[Data for this task]:
***

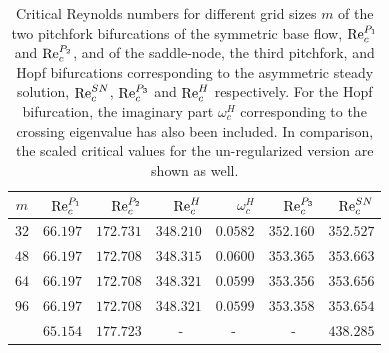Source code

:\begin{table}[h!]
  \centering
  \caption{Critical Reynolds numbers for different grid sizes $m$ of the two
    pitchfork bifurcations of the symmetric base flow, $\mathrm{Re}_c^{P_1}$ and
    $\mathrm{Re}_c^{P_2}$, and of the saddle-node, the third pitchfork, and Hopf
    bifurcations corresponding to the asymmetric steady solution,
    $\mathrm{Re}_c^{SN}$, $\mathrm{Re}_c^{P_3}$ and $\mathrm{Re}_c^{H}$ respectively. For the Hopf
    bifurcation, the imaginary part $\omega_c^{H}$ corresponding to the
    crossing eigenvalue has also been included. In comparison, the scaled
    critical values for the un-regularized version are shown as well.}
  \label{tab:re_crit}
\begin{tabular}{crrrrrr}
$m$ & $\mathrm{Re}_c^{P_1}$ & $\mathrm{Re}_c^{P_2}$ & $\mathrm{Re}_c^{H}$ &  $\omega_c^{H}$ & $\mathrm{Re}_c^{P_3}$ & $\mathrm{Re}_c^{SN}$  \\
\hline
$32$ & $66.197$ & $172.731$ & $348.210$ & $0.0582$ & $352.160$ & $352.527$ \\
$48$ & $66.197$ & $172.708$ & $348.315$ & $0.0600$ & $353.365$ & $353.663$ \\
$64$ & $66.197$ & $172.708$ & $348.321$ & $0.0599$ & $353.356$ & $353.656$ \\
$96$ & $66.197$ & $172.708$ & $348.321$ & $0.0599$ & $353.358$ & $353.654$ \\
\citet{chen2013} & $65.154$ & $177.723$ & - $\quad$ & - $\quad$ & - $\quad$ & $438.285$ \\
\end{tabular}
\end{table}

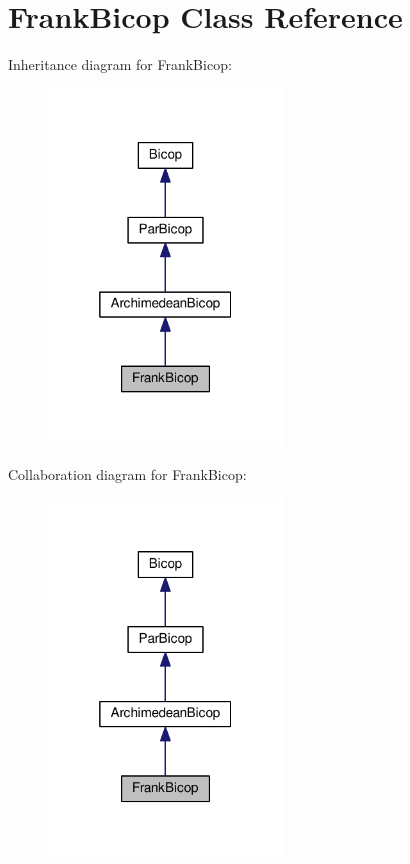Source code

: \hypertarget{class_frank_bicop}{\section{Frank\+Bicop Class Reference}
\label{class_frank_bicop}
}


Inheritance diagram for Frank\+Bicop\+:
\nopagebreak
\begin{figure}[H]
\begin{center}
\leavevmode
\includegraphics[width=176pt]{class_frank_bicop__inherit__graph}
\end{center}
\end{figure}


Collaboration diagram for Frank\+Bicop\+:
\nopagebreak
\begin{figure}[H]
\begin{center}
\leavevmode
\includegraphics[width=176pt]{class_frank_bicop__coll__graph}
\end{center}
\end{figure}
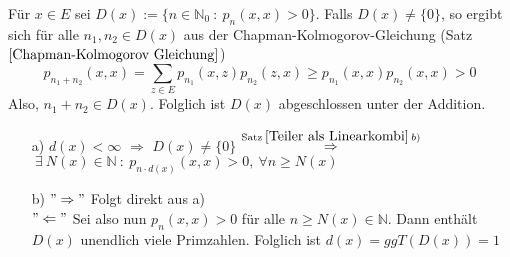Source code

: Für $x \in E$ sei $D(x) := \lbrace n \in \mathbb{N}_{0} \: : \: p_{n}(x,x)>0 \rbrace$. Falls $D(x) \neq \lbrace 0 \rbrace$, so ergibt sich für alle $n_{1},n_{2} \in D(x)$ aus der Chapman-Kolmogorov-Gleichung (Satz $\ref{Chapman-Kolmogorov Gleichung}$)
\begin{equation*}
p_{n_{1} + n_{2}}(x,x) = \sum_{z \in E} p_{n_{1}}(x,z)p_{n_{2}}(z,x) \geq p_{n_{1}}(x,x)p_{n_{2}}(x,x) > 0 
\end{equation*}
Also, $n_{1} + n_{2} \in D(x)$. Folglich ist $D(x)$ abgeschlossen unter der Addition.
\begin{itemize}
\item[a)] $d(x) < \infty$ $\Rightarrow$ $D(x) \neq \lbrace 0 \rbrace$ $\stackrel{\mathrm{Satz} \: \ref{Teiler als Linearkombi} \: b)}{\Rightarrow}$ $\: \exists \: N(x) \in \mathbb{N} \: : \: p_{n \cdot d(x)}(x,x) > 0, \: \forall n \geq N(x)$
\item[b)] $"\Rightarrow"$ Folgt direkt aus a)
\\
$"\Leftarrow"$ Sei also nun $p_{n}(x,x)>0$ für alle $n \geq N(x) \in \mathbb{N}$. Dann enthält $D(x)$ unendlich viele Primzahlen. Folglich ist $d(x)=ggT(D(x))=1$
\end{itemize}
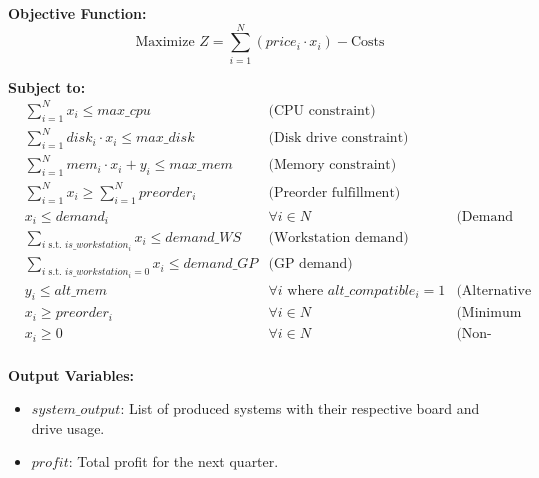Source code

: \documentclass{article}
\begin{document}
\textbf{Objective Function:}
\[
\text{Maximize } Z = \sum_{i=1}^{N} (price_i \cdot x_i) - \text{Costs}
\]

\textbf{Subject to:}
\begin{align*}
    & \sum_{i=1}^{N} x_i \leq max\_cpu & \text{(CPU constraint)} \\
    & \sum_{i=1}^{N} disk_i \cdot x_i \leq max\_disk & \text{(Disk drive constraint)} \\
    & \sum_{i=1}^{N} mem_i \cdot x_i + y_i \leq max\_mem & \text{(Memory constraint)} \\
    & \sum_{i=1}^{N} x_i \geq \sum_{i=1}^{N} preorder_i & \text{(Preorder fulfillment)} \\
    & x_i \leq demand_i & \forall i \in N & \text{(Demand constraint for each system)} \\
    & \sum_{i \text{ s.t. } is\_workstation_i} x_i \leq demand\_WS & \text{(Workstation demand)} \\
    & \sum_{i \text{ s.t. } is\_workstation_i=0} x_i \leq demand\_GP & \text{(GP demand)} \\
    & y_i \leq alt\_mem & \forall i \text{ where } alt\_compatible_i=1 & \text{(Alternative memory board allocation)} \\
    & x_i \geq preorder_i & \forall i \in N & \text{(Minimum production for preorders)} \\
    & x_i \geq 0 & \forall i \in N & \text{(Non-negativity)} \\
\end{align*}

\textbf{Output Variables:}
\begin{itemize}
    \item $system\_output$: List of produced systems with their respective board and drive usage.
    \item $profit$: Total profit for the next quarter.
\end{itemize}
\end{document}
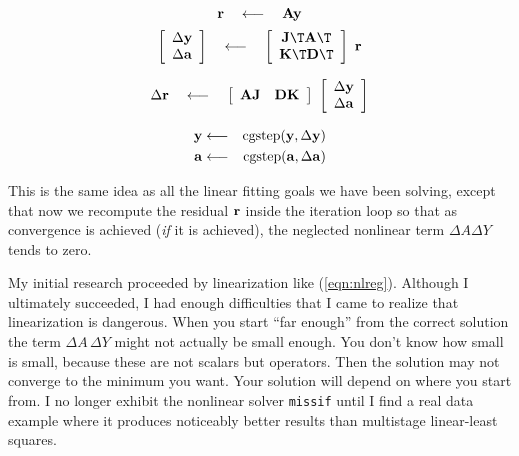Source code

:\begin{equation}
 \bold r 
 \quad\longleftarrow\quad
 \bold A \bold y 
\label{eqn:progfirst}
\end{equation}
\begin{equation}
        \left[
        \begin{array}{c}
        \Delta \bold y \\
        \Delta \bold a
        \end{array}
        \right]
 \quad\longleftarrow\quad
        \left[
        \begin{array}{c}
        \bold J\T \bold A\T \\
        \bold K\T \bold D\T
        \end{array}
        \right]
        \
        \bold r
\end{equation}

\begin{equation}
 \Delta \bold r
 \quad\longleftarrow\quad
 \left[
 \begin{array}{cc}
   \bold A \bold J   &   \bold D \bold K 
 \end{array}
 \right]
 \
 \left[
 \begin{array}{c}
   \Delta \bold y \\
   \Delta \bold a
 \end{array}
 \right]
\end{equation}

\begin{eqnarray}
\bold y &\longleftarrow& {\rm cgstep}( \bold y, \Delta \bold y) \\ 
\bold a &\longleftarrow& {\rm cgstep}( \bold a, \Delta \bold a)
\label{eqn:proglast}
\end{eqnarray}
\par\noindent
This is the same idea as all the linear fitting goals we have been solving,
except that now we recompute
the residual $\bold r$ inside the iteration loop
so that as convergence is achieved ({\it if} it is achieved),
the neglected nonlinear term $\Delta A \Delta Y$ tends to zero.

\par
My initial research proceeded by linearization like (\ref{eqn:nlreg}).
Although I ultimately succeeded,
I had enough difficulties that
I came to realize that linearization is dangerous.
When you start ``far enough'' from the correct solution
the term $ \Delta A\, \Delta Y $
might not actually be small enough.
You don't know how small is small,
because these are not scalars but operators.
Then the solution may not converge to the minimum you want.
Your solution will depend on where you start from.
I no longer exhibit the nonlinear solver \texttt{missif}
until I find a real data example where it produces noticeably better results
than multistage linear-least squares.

***

[Problem requirements]: Only lines containing the word "Hopf" should appear in the answer, and every such line from the records above must be there.

[Task response]:
    $\mathrm{Re}_c^{P_2}$, and of the saddle-node, the third pitchfork, and Hopf
    $\mathrm{Re}_c^{SN}$, $\mathrm{Re}_c^{P_3}$ and $\mathrm{Re}_c^{H}$ respectively. For the Hopf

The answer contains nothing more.